**WHAT THE TASK REQUIRES**.
Leave every image behind and restate the data word for word.

**DATA FOR ANALYSIS**.
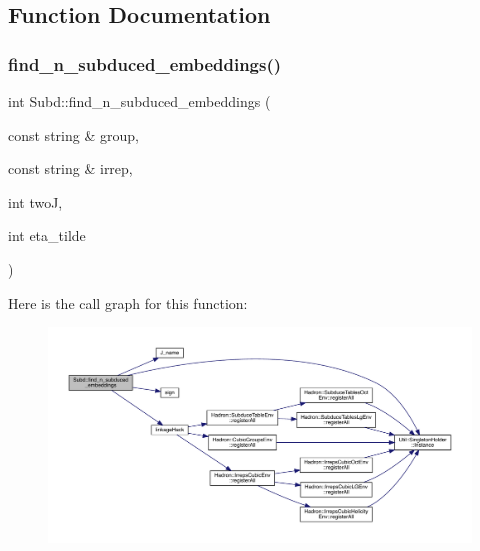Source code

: \subsection{Function Documentation}
\mbox{\label{namespaceSubd_a7a3fcd97f1cf40eb963e278240d0ff3e}} 
\subsubsection{\texorpdfstring{find\_n\_subduced\_embeddings()}{find\_n\_subduced\_embeddings()}}
{\footnotesize\ttfamily int Subd\+::find\+\_\+n\+\_\+subduced\+\_\+embeddings (\begin{DoxyParamCaption}\item[{const string \&}]{group,  }\item[{const string \&}]{irrep,  }\item[{int}]{twoJ,  }\item[{int}]{eta\+\_\+tilde }\end{DoxyParamCaption})}

Here is the call graph for this function\+:
\nopagebreak
\begin{figure}[H]
\begin{center}
\leavevmode
\includegraphics[width=350pt]{d8/d2b/namespaceSubd_a7a3fcd97f1cf40eb963e278240d0ff3e_cgraph}
\end{center}
\end{figure}
\mbox{\label{namespaceSubd_a16b9b11dade3168c5507f7cf509b1a2e}}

**TASK RESPONSE**.
Source code

: \subsection{Function Documentation}
\mbox{\label{namespaceSubd_a7a3fcd97f1cf40eb963e278240d0ff3e}} 
\subsubsection{\texorpdfstring{find\_n\_subduced\_embeddings()}{find\_n\_subduced\_embeddings()}}
{\footnotesize\ttfamily int Subd\+::find\+\_\+n\+\_\+subduced\+\_\+embeddings (\begin{DoxyParamCaption}\item[{const string \&}]{group,  }\item[{const string \&}]{irrep,  }\item[{int}]{twoJ,  }\item[{int}]{eta\+\_\+tilde }\end{DoxyParamCaption})}

Here is the call graph for this function\+:
\nopagebreak
\begin{figure}[H]
\begin{center}
\leavevmode
\includegraphics[width=350pt]{d8/d2b/namespaceSubd_a7a3fcd97f1cf40eb963e278240d0ff3e_cgraph}
\end{center}
\end{figure}
\mbox{\label{namespaceSubd_a16b9b11dade3168c5507f7cf509b1a2e}}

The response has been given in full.